[The task]: Exactly reproduce the data from its first line through the line with "metric, for instance);", leaving out every line after it.

[Saved entries]:
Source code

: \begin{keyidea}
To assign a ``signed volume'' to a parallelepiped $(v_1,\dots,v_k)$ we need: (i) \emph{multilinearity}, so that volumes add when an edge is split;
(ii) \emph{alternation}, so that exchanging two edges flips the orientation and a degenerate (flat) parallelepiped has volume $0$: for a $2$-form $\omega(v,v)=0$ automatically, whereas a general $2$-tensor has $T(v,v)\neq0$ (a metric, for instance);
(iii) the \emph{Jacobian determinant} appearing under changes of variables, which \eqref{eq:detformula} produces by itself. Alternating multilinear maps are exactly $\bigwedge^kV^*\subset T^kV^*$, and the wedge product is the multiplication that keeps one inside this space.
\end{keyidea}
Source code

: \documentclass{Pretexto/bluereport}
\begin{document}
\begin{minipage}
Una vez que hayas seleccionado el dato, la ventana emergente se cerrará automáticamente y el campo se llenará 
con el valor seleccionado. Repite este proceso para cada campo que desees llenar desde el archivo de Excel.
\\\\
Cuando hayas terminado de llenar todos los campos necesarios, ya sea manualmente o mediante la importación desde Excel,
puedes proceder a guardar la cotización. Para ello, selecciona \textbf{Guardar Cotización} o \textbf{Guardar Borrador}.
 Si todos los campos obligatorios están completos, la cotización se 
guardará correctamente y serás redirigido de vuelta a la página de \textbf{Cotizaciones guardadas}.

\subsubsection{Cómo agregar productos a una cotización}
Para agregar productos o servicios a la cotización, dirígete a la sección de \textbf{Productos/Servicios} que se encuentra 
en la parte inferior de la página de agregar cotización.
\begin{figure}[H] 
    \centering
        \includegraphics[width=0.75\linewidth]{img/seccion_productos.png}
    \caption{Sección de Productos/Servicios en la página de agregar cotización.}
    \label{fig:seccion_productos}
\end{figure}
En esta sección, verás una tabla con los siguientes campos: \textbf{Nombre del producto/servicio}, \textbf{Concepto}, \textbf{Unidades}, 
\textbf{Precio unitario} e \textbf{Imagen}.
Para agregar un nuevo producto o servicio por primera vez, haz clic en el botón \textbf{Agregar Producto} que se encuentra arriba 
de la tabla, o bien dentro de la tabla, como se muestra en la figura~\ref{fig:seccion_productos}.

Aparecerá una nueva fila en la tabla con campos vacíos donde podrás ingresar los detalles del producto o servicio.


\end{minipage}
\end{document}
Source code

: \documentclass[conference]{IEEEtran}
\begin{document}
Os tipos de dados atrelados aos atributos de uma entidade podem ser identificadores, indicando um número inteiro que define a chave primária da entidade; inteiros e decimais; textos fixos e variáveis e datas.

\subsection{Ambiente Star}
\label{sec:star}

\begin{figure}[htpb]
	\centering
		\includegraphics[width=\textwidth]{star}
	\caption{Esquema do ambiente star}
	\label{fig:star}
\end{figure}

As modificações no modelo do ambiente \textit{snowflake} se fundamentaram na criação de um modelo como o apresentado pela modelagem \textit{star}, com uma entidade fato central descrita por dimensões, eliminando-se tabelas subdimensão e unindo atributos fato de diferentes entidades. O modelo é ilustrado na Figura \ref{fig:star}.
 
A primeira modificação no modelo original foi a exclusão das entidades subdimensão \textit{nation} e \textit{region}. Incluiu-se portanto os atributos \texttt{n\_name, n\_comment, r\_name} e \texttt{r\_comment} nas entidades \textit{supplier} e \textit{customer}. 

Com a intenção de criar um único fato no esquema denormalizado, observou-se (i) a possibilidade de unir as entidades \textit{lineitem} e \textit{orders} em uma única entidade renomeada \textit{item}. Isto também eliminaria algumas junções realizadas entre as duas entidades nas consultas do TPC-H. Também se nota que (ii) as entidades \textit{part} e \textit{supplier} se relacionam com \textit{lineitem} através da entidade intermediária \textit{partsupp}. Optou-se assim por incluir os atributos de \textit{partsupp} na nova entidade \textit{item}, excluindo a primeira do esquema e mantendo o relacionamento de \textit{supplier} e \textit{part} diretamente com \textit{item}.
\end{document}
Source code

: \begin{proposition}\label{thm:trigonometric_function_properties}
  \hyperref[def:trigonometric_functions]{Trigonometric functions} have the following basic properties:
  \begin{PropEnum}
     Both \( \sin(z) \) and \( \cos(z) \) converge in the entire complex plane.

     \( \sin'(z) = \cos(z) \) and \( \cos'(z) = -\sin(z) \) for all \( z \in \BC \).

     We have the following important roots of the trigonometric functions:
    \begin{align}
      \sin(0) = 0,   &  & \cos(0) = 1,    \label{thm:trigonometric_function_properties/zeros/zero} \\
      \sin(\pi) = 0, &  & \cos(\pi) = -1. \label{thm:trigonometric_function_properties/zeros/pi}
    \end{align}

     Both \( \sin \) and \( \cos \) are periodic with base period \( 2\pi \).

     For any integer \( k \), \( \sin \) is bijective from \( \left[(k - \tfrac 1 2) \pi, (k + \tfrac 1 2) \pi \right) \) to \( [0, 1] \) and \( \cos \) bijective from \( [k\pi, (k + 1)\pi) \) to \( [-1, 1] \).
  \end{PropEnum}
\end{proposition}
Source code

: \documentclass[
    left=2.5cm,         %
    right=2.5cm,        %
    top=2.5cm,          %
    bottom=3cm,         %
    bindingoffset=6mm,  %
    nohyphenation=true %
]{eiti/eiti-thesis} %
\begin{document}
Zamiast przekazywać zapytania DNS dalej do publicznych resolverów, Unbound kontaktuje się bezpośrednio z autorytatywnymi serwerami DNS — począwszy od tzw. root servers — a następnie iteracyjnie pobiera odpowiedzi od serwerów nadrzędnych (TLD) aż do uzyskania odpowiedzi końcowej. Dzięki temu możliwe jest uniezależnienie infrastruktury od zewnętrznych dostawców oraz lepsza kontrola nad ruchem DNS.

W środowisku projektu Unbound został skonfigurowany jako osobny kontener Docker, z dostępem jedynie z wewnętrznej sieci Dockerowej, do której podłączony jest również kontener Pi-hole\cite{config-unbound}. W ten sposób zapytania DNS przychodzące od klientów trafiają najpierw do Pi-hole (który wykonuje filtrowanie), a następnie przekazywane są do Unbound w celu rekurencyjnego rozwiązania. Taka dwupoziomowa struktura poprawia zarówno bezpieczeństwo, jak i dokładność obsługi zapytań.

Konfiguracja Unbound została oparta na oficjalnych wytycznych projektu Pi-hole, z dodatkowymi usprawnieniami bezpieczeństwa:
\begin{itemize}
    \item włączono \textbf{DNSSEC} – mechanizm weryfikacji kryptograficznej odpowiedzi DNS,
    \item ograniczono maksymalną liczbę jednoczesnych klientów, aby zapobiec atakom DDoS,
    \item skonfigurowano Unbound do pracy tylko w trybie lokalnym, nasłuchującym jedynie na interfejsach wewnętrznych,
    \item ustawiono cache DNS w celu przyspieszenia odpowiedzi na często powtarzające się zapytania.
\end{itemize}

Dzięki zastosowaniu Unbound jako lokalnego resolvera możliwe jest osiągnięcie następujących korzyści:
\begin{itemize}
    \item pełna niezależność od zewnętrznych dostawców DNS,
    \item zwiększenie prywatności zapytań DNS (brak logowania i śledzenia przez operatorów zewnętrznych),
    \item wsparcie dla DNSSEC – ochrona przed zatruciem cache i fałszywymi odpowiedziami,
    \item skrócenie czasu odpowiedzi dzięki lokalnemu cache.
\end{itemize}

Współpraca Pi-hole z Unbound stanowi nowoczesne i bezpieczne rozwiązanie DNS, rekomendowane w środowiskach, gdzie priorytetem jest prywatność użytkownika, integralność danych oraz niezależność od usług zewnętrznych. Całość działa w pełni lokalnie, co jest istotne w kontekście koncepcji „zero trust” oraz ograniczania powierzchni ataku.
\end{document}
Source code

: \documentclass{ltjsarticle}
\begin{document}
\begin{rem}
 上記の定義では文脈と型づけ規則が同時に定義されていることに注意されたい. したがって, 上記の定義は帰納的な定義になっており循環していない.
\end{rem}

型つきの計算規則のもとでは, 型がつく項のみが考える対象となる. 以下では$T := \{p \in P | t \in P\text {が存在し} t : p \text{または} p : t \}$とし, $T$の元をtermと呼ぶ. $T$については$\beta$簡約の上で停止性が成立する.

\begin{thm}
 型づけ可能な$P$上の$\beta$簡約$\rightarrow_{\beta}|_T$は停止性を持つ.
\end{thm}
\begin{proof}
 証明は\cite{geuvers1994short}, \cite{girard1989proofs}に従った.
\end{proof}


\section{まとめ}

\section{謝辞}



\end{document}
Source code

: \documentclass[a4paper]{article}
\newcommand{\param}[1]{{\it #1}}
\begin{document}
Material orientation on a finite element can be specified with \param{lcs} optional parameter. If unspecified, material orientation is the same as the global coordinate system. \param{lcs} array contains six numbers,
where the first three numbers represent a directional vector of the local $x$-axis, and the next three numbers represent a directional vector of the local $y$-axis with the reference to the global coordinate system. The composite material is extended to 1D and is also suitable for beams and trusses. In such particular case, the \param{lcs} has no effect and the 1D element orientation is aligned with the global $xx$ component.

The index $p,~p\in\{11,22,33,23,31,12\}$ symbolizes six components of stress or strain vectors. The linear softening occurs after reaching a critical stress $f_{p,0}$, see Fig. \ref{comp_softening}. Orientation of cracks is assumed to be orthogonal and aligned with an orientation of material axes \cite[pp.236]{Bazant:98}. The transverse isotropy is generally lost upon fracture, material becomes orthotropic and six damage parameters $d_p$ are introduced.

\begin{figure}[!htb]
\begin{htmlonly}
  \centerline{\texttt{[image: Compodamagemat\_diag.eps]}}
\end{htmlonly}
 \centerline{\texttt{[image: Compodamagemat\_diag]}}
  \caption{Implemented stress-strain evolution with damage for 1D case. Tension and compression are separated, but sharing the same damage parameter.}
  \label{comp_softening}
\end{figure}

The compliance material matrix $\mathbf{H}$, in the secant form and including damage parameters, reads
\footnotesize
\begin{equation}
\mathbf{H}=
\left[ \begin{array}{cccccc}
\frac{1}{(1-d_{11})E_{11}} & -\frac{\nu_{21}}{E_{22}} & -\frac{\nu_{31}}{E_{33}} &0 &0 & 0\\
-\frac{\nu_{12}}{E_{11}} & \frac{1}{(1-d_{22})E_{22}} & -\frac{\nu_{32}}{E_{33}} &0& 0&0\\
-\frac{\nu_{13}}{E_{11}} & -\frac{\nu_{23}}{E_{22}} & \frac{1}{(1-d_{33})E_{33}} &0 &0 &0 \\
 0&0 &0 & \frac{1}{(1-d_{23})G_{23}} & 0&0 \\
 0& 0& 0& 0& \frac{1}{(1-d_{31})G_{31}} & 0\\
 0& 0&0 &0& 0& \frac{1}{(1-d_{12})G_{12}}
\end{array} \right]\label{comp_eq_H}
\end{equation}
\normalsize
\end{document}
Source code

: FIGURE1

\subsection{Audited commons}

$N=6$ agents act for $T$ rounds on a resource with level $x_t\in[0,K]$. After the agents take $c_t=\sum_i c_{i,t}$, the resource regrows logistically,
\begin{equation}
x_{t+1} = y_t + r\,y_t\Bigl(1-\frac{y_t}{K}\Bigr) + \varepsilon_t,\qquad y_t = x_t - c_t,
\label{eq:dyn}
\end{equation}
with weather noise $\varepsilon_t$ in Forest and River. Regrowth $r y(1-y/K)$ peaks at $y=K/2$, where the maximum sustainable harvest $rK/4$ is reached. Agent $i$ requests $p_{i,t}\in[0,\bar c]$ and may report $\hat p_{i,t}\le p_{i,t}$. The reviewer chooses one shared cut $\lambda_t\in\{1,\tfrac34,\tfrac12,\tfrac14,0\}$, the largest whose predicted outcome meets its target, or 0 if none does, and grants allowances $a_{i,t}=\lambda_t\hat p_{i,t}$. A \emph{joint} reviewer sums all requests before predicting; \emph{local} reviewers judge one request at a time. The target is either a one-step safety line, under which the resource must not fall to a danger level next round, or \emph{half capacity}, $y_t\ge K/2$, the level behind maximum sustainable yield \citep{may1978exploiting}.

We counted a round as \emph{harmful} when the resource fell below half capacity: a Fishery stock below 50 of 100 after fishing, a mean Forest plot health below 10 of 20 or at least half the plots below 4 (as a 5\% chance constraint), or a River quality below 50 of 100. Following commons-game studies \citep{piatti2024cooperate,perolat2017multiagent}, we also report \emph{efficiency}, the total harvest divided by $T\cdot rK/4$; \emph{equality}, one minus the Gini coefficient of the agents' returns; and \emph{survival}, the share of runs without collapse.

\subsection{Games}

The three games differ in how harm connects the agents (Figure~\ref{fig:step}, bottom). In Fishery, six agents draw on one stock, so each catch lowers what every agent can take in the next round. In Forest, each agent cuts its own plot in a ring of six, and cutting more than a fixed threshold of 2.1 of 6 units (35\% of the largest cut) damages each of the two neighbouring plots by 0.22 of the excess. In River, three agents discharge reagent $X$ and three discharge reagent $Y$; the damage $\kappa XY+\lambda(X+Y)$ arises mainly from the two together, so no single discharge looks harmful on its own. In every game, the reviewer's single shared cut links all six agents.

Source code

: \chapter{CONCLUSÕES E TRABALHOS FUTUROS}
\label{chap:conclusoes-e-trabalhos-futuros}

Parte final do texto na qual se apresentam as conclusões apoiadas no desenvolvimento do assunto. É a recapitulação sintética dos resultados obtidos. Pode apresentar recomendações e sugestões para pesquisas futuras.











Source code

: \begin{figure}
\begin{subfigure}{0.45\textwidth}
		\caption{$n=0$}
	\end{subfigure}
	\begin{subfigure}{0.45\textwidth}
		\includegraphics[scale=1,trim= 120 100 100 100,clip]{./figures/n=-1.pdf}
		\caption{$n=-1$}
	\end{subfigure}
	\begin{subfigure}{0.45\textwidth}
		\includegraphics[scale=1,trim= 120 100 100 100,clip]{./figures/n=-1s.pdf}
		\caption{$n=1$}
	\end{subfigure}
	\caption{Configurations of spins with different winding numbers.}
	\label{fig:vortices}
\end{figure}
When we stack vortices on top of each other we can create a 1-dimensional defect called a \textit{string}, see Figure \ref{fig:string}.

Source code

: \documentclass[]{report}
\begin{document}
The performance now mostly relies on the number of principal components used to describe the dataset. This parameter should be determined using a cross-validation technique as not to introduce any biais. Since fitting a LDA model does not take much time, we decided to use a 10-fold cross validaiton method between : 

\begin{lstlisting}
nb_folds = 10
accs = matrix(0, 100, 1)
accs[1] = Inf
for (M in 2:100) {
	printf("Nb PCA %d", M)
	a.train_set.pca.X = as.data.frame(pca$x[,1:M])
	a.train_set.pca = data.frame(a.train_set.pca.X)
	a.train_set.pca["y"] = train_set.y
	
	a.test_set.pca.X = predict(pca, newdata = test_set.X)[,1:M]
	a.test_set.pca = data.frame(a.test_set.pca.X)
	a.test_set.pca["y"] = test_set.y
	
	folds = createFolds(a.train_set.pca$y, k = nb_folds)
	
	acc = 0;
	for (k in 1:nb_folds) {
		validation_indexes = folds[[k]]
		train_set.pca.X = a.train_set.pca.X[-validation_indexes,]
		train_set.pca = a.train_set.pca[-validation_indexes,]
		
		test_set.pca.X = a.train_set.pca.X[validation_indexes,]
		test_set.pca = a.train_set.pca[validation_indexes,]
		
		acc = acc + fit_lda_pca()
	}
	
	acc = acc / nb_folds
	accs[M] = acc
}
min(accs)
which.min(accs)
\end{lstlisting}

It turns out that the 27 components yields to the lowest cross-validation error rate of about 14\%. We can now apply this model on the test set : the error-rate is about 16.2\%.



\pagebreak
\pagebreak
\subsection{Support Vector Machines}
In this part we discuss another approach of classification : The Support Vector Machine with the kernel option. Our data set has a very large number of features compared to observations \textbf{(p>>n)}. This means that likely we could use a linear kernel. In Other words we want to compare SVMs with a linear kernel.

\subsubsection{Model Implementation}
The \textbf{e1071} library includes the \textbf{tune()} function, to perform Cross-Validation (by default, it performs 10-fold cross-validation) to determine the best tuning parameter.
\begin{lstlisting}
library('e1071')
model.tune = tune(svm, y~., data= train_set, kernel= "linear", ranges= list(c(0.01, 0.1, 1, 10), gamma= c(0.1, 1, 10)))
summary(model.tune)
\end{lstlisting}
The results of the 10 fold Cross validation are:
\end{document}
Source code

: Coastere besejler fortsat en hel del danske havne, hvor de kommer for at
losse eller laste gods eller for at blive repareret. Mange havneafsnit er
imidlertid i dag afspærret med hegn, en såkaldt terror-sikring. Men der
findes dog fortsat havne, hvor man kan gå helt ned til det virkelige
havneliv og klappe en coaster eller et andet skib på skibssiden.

[Response below]:
Source code

: \begin{keyidea}
To assign a ``signed volume'' to a parallelepiped $(v_1,\dots,v_k)$ we need: (i) \emph{multilinearity}, so that volumes add when an edge is split;
(ii) \emph{alternation}, so that exchanging two edges flips the orientation and a degenerate (flat) parallelepiped has volume $0$: for a $2$-form $\omega(v,v)=0$ automatically, whereas a general $2$-tensor has $T(v,v)\neq0$ (a metric, for instance);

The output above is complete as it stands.